BEGIN Listed records
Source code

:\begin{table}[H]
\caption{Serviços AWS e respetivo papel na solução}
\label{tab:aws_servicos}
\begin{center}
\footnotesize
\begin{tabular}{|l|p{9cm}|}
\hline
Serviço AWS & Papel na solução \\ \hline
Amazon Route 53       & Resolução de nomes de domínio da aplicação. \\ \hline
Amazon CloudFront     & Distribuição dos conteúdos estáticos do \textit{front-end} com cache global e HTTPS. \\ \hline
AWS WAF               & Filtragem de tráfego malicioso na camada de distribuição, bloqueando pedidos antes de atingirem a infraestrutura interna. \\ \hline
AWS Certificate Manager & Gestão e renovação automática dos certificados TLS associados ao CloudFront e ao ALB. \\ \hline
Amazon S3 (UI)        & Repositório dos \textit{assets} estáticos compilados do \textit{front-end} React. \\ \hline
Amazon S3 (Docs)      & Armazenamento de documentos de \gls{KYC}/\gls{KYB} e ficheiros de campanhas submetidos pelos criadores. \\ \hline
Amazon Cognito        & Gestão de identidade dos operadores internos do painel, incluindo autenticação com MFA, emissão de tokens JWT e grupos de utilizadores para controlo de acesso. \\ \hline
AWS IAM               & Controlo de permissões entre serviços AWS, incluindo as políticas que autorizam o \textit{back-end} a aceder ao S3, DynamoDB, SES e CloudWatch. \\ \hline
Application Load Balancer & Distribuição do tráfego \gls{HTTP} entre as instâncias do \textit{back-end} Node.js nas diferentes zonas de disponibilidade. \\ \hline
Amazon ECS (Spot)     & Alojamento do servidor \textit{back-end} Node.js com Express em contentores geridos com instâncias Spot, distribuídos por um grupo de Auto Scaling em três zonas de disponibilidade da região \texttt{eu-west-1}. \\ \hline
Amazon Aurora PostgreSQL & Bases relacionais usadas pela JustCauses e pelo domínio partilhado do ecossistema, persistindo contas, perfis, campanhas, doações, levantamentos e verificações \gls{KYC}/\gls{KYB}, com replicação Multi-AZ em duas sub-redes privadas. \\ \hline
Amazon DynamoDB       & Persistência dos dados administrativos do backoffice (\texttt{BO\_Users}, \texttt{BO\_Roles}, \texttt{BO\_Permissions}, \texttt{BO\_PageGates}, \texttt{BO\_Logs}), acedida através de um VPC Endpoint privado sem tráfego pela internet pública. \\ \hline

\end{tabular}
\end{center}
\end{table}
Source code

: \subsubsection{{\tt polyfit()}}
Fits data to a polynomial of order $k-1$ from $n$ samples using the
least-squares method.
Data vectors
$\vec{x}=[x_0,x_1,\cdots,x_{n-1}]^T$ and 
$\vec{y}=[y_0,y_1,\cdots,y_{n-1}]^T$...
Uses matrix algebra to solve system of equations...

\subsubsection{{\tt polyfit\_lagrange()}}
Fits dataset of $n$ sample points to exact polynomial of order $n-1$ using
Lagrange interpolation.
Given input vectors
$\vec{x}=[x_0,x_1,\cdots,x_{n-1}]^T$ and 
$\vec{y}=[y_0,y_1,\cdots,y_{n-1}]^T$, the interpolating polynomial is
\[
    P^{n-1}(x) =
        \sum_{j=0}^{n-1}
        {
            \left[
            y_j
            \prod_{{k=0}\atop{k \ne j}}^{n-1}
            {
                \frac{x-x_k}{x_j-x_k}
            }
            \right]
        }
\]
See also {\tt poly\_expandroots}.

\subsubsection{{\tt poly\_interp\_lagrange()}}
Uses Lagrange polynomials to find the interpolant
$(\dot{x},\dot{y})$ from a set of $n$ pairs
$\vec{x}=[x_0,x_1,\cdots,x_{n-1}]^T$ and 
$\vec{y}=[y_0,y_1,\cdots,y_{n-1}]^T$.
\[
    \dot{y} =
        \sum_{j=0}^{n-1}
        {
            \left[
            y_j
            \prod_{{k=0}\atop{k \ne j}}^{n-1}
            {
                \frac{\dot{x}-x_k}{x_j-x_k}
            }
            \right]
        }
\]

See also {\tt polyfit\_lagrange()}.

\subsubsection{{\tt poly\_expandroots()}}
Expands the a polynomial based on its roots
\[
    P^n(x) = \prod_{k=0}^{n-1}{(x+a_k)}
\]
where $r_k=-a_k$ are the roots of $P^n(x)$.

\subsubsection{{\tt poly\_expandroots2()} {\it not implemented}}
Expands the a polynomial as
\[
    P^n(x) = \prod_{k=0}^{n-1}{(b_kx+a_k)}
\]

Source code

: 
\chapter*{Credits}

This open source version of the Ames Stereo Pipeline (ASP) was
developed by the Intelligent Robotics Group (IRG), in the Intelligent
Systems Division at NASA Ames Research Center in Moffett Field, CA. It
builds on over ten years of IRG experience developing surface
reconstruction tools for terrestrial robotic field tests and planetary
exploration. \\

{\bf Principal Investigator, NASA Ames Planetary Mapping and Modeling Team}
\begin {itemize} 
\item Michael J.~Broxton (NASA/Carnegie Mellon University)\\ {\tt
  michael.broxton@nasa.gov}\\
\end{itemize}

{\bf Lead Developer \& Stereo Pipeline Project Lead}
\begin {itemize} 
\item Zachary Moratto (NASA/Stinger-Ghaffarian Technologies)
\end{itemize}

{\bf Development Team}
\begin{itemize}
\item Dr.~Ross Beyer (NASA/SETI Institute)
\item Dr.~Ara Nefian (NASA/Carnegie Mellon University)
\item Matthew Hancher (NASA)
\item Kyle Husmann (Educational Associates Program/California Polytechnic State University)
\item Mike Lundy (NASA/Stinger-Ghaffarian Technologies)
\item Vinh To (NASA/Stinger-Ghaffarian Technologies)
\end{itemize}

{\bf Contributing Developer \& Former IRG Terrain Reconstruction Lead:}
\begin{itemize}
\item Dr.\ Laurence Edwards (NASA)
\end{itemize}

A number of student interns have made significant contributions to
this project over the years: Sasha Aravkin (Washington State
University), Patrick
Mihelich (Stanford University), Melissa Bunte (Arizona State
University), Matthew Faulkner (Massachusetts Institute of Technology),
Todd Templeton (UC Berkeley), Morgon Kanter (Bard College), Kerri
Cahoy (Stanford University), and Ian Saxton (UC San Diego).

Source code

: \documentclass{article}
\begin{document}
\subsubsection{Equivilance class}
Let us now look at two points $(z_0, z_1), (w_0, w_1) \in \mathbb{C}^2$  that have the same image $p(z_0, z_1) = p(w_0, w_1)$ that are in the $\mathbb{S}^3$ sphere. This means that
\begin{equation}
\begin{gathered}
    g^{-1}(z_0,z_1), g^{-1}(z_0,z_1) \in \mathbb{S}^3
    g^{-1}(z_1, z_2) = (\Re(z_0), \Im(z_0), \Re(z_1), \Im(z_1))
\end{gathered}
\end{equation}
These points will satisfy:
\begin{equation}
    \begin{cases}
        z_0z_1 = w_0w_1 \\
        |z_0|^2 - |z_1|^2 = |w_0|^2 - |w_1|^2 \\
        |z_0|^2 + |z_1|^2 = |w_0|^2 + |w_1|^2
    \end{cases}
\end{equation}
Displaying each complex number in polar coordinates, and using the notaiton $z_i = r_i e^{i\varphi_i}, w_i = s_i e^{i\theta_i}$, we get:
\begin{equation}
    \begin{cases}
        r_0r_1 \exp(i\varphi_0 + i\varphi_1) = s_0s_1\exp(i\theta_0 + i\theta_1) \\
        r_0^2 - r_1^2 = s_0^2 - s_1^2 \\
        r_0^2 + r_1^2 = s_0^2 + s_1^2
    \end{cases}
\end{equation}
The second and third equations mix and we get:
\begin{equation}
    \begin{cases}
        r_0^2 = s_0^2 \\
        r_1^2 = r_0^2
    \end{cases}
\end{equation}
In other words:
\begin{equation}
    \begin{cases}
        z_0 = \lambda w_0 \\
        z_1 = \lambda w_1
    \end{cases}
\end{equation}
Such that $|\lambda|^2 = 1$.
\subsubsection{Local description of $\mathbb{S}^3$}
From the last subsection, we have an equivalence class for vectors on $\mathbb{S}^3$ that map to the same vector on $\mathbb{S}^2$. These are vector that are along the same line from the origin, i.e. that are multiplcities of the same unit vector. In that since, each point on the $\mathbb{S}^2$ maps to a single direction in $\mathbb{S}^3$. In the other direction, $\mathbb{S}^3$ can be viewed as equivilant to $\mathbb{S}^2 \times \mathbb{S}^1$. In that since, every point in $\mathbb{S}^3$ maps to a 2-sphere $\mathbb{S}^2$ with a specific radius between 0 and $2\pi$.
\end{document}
END Listed records
Exercise description: In the entries above, identify every line with the word "Stanford". Copy those lines.

Problem solution:
Mihelich (Stanford University), Melissa Bunte (Arizona State
Cahoy (Stanford University), and Ian Saxton (UC San Diego).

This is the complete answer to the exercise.